On Thursday, President Abdel Fattah El-Sisi approved the State Ownership Policy Document, the Egyptian State Assets Sale Document. The document outlines the government’s plan to exit major projects and allow the private sector to increase its investments to 65% within three years. To limit the high budget deficit and pay off outstanding foreign debts, Egypt will sell a wide range of state assets as part of a government plan to withdraw entirely from specific economic sectors. Statista has said Egypt’s national debt rose from $149.6 billion in 2017 to $288.9 billion this year.

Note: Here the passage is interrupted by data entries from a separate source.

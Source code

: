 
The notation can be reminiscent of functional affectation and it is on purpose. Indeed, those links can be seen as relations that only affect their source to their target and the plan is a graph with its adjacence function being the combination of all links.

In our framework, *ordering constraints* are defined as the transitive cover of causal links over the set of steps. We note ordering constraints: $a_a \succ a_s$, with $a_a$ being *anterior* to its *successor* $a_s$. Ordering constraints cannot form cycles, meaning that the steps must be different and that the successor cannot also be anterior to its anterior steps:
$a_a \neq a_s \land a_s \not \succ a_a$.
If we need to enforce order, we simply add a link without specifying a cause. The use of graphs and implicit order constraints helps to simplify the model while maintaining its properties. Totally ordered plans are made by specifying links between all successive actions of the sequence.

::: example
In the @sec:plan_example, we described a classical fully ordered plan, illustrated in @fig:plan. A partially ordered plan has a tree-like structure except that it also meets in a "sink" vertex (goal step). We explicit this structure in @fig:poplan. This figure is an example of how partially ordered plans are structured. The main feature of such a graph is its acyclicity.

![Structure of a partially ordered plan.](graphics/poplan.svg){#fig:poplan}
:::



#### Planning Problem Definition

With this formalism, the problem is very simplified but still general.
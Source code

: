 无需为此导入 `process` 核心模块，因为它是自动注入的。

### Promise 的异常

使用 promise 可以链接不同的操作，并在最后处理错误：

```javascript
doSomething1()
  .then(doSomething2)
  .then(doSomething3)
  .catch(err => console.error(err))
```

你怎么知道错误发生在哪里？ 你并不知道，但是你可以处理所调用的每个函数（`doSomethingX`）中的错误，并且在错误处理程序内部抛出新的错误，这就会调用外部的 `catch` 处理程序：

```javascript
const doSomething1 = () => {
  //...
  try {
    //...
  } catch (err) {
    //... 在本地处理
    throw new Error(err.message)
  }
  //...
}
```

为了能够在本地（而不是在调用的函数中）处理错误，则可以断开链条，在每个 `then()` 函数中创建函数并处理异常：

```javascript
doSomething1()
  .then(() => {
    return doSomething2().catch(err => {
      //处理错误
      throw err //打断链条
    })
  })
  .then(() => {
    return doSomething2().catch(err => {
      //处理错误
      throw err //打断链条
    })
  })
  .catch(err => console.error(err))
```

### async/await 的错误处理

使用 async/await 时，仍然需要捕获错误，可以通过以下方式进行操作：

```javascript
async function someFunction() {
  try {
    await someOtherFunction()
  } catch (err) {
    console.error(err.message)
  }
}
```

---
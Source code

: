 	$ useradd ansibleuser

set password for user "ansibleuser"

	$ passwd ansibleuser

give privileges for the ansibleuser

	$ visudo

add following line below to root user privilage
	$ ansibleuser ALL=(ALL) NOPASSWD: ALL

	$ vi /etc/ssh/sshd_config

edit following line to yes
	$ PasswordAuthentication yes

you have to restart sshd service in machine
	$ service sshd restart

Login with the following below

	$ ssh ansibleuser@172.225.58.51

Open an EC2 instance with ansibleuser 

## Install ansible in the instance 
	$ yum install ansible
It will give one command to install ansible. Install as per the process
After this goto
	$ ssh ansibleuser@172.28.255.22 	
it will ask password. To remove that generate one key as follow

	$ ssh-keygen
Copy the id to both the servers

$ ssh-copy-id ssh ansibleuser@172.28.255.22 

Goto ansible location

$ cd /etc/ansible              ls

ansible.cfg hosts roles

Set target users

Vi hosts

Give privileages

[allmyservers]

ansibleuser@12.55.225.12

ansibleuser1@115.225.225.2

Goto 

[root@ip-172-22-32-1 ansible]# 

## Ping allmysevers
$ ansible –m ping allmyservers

The online platform specialized in the market and consumer data has expected the rise to continue in the coming years, reaching more than $506 billion in 2027. Egypt owes $52 billion to multilateral institutions, 44.7 per cent of which is to the International Monetary Fund (IMF), according to the Central Bank of Egypt. Egypt has received three loan packages from the IMF, not counting the loan approved a few days ago, according to the Egyptian Presidency’s State Information Service.
The World Bank issued a report last year showing Egypt’s foreign debts increased from $36.77 billion in 2010 to about $131.58 billion in 2020. The Egyptian external debt in 2020 represented about 37% of the GDP. 60% of Egypt’s population is either poor or economically vulnerable. Egypt’s debt is the highest in the Middle East and North Africa, equalling about 35.5% of the region’s total debt in 2020.
The country’s inflation increased significantly, rising from 5.89% in 2021 to 18.7% in November 2022. According to experts, the Egyptian authorities have spent billions of dollars on major projects, most of which appear to add symbolic rather than economic value.